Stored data
╔══
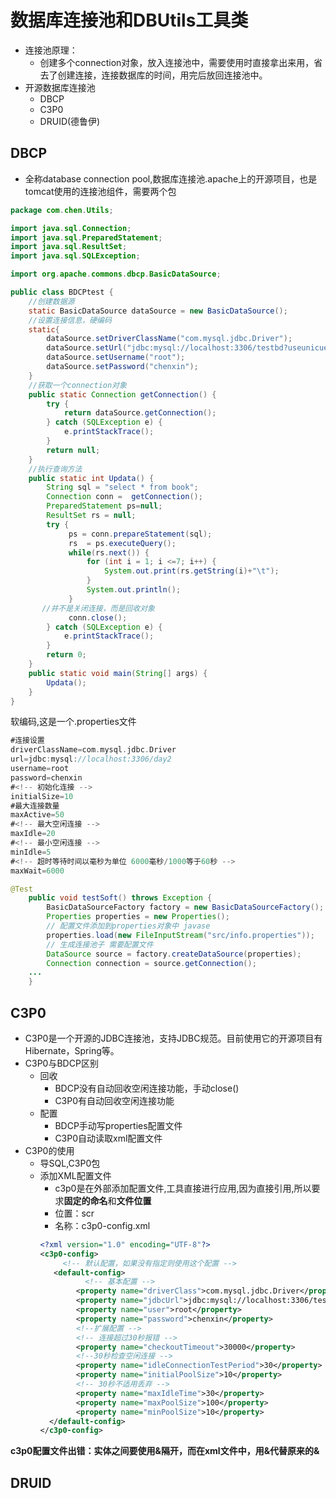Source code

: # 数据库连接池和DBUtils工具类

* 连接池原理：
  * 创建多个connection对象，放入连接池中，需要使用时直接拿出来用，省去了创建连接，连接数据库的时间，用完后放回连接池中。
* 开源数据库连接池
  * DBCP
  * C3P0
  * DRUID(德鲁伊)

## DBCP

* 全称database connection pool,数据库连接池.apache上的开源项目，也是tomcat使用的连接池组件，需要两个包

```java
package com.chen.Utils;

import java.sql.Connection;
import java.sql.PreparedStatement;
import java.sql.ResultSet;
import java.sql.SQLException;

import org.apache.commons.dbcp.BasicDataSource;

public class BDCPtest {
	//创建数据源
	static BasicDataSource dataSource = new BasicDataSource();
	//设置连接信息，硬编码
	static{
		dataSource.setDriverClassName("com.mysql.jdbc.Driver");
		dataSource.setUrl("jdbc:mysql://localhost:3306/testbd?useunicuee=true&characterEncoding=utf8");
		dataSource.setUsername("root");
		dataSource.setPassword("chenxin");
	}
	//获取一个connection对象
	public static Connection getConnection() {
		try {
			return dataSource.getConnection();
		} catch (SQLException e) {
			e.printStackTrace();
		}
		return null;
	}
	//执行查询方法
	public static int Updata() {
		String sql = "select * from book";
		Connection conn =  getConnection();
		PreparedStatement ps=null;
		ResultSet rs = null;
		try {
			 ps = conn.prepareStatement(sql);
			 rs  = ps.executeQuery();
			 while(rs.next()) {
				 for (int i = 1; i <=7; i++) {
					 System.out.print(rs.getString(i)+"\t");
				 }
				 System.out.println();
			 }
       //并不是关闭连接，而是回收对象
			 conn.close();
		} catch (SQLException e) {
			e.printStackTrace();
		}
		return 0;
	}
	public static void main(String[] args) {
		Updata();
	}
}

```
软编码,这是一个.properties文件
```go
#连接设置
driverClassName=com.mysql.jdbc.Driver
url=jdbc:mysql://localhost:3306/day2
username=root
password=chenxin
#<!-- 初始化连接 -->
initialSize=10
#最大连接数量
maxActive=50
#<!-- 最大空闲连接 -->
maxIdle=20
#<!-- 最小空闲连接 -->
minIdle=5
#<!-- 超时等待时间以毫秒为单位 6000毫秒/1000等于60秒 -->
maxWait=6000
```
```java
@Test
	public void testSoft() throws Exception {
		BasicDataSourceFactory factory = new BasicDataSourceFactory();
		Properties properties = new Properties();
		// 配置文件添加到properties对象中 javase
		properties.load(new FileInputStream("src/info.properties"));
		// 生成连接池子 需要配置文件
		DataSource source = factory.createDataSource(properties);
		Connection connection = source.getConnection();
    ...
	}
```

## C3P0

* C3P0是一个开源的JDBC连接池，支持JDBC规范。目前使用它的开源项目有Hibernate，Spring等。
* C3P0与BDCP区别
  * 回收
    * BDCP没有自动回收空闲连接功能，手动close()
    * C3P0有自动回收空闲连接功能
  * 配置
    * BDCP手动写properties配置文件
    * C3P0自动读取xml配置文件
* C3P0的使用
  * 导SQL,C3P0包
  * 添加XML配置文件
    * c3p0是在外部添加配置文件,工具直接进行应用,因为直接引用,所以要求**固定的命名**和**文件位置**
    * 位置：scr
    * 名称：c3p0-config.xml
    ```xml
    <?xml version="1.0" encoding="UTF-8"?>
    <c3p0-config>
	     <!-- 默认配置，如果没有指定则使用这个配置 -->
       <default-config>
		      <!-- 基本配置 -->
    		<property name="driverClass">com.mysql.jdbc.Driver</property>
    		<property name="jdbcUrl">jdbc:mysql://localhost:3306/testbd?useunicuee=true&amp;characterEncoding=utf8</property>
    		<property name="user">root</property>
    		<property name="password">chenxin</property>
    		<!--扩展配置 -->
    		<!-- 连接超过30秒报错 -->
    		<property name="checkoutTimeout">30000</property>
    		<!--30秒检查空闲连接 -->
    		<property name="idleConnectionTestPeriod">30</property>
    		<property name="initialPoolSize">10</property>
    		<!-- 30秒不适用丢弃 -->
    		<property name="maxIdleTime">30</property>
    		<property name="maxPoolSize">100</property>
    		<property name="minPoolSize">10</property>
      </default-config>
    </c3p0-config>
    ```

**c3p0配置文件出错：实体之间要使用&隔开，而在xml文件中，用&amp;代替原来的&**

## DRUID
╚══
* [WHAT THIS TASK INVOLVES]
Scan the data above for the word "static" and report every line where it is found.

* [TASK SOLUTION]
	static BasicDataSource dataSource = new BasicDataSource();
	static{
	public static Connection getConnection() {
	public static int Updata() {
	public static void main(String[] args) {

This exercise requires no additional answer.